TuttoImola.it

Sito di informazione, opinione, satira e cultura da Imola, Romagna e Area Metropolitana

IL COMUNE PROROGA PER TUTTO IL 2018 LE ESENZIONI TRIBUTARIE

Continua il nostro impegno a sostegno della crescita economica del territorio”. Pierangelo Raffini, assessore allo Sviluppo economico del Comune di Imola commenta così l’approvazione, da parte del Consiglio comunale, della proroga fino al 31 dicembre 2018 delle misure adottate nel triennio 2015-2017 per favorire la competitività del territorio imolese e l’occupazione.

Una proroga fortemente voluta dall’Amministrazione comunale ed in specifico dall’assessore allo Sviluppo economico, anche alla luce dei risultati positivi conseguiti fino ad oggi con questo strumento.

La decisione di prorogare queste misure nasce dalla consapevolezza che è compito del Comune adottare tutte le azioni possibili di sostegno al sistema economico e sociale, per favorire gli investimenti e quindi la competitività del territorio – sottolinea l’assessore Pierangelo Raffini -. E che queste misure siano utili lo dimostra il fatto che nel triennio 2015-2017 hanno beneficiato delle esenzioni tributarie previste una cinquantina di nuove imprese”.

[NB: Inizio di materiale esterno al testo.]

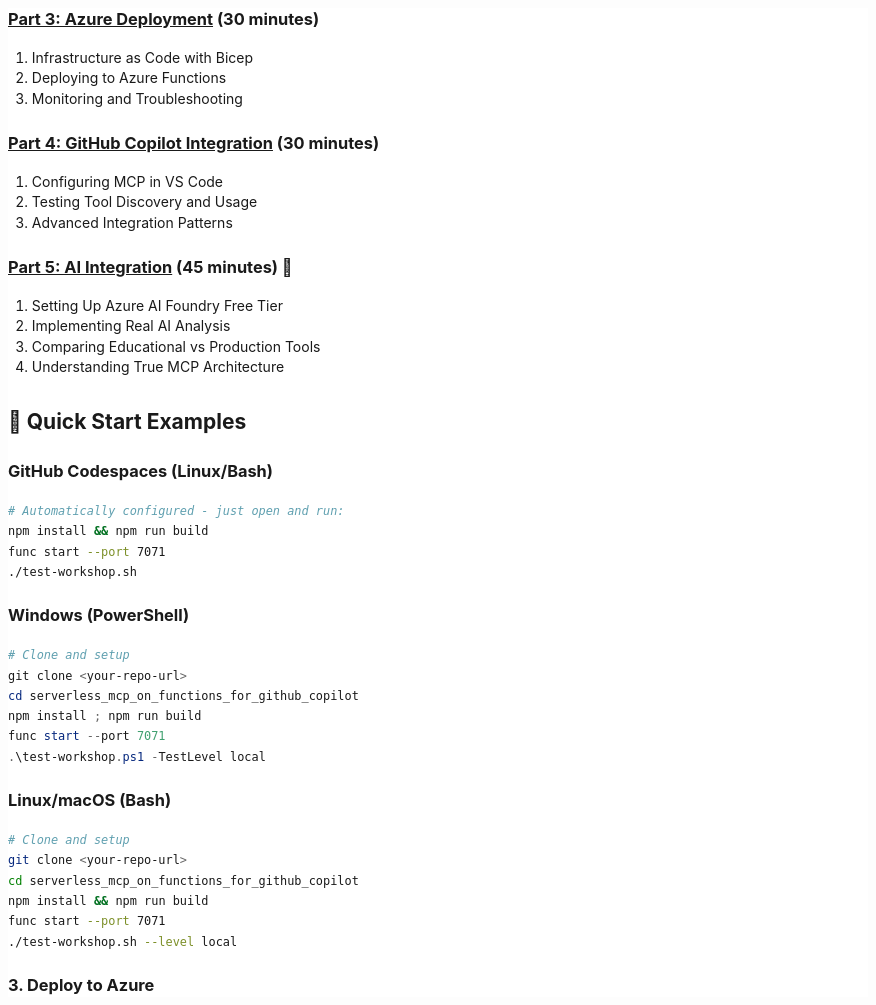 ### [Part 3: Azure Deployment](docs/{platform}/part-3-azure-deployment.md) (30 minutes)
1. Infrastructure as Code with Bicep
2. Deploying to Azure Functions
3. Monitoring and Troubleshooting

### [Part 4: GitHub Copilot Integration](docs/{platform}/part-4-copilot-integration.md) (30 minutes)
1. Configuring MCP in VS Code
2. Testing Tool Discovery and Usage
3. Advanced Integration Patterns

### [Part 5: AI Integration](docs/{platform}/part-5-ai-integration.md) (45 minutes) 🤖
1. Setting Up Azure AI Foundry Free Tier
2. Implementing Real AI Analysis
3. Comparing Educational vs Production Tools
4. Understanding True MCP Architecture

## 🚀 Quick Start Examples

### GitHub Codespaces (Linux/Bash)
```bash
# Automatically configured - just open and run:
npm install && npm run build
func start --port 7071
./test-workshop.sh
```

### Windows (PowerShell)
```powershell
# Clone and setup
git clone <your-repo-url>
cd serverless_mcp_on_functions_for_github_copilot
npm install ; npm run build
func start --port 7071
.\test-workshop.ps1 -TestLevel local
```

### Linux/macOS (Bash)
```bash
# Clone and setup
git clone <your-repo-url>
cd serverless_mcp_on_functions_for_github_copilot
npm install && npm run build
func start --port 7071
./test-workshop.sh --level local
```

### 3. Deploy to Azure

Le misure per favorire la competitività del territorio imolese e l’occupazione – Nello specifico, si tratta delle seguenti misure:

– esenzione dal pagamento della TARI, per i primi tre anni dall’insediamento: l’esenzione varrà per tutti gli insediamenti avviati a tutto il 31.12.2018;

– previsione, per i primi tre anni dalla data di insediamento, di un’aliquota IMU agevolata, ridotta fino alla percentuale minima dovuta allo Stato (attualmente il 7,6 per mille) sui fabbricati di categoria catastale D (categorie speciali) direttamente utilizzati dalle aziende proprietarie per nuovi insediamenti;

– previsione, per i primi tre anni dall’insediamento, di un’ aliquota IMU ridotta fino alla percentuale minima dovuta allo Stato (attualmente il 4,6 per mille) sui fabbricati direttamente adibiti ed utilizzati dai proprietari per attività commerciali (esercizi di vicinato) e piccoli laboratori artigianali diversi dalla categoria catastale A (abitazioni e uffici) e D (categorie speciali).

Gli investimenti prodotti da queste nuove attività hanno indubbie ricadute positive sull’intero tessuto sociale producendo buona occupazione, che favorisce la coesione sociale e territoriale” conclude l’assessore Pierangelo Raffini.